## ASSIGNED TASK
Write out the whole listing again, exactly.

## RECORDS FOR THE EXERCISE
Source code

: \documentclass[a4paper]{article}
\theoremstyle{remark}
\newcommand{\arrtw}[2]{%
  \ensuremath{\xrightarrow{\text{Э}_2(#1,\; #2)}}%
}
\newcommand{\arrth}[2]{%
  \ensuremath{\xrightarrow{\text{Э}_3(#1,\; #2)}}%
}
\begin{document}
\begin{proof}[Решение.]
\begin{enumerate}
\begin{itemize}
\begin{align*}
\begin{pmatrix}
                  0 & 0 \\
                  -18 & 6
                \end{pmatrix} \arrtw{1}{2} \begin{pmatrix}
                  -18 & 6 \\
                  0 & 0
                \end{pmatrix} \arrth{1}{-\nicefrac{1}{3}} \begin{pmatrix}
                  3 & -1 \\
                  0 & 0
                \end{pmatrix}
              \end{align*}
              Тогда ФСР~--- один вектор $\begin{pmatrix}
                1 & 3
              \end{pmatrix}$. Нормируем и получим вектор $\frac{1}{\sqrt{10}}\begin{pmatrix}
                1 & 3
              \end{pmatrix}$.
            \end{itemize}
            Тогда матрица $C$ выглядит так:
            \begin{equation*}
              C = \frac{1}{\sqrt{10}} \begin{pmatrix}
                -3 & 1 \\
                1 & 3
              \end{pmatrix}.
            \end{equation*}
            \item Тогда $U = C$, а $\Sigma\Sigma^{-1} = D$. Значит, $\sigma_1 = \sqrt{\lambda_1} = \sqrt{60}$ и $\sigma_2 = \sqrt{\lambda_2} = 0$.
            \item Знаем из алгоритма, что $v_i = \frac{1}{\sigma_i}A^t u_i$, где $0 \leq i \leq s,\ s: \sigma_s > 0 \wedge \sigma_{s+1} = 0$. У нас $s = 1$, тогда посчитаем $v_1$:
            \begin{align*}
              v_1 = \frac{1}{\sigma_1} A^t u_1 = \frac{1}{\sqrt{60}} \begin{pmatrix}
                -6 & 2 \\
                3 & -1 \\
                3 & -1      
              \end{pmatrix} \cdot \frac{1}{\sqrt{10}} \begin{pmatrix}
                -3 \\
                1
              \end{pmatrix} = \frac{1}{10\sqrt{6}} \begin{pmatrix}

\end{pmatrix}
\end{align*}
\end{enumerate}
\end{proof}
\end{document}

## PROBLEM SOLUTION
Source code

: \documentclass[a4paper]{article}
\theoremstyle{remark}
\newcommand{\arrtw}[2]{%
  \ensuremath{\xrightarrow{\text{Э}_2(#1,\; #2)}}%
}
\newcommand{\arrth}[2]{%
  \ensuremath{\xrightarrow{\text{Э}_3(#1,\; #2)}}%
}
\begin{document}
\begin{proof}[Решение.]
\begin{enumerate}
\begin{itemize}
\begin{align*}
\begin{pmatrix}
                  0 & 0 \\
                  -18 & 6
                \end{pmatrix} \arrtw{1}{2} \begin{pmatrix}
                  -18 & 6 \\
                  0 & 0
                \end{pmatrix} \arrth{1}{-\nicefrac{1}{3}} \begin{pmatrix}
                  3 & -1 \\
                  0 & 0
                \end{pmatrix}
              \end{align*}
              Тогда ФСР~--- один вектор $\begin{pmatrix}
                1 & 3
              \end{pmatrix}$. Нормируем и получим вектор $\frac{1}{\sqrt{10}}\begin{pmatrix}
                1 & 3
              \end{pmatrix}$.
            \end{itemize}
            Тогда матрица $C$ выглядит так:
            \begin{equation*}
              C = \frac{1}{\sqrt{10}} \begin{pmatrix}
                -3 & 1 \\
                1 & 3
              \end{pmatrix}.
            \end{equation*}
            \item Тогда $U = C$, а $\Sigma\Sigma^{-1} = D$. Значит, $\sigma_1 = \sqrt{\lambda_1} = \sqrt{60}$ и $\sigma_2 = \sqrt{\lambda_2} = 0$.
            \item Знаем из алгоритма, что $v_i = \frac{1}{\sigma_i}A^t u_i$, где $0 \leq i \leq s,\ s: \sigma_s > 0 \wedge \sigma_{s+1} = 0$. У нас $s = 1$, тогда посчитаем $v_1$:
            \begin{align*}
              v_1 = \frac{1}{\sigma_1} A^t u_1 = \frac{1}{\sqrt{60}} \begin{pmatrix}
                -6 & 2 \\
                3 & -1 \\
                3 & -1      
              \end{pmatrix} \cdot \frac{1}{\sqrt{10}} \begin{pmatrix}
                -3 \\
                1
              \end{pmatrix} = \frac{1}{10\sqrt{6}} \begin{pmatrix}

\end{pmatrix}
\end{align*}
\end{enumerate}
\end{proof}
\end{document}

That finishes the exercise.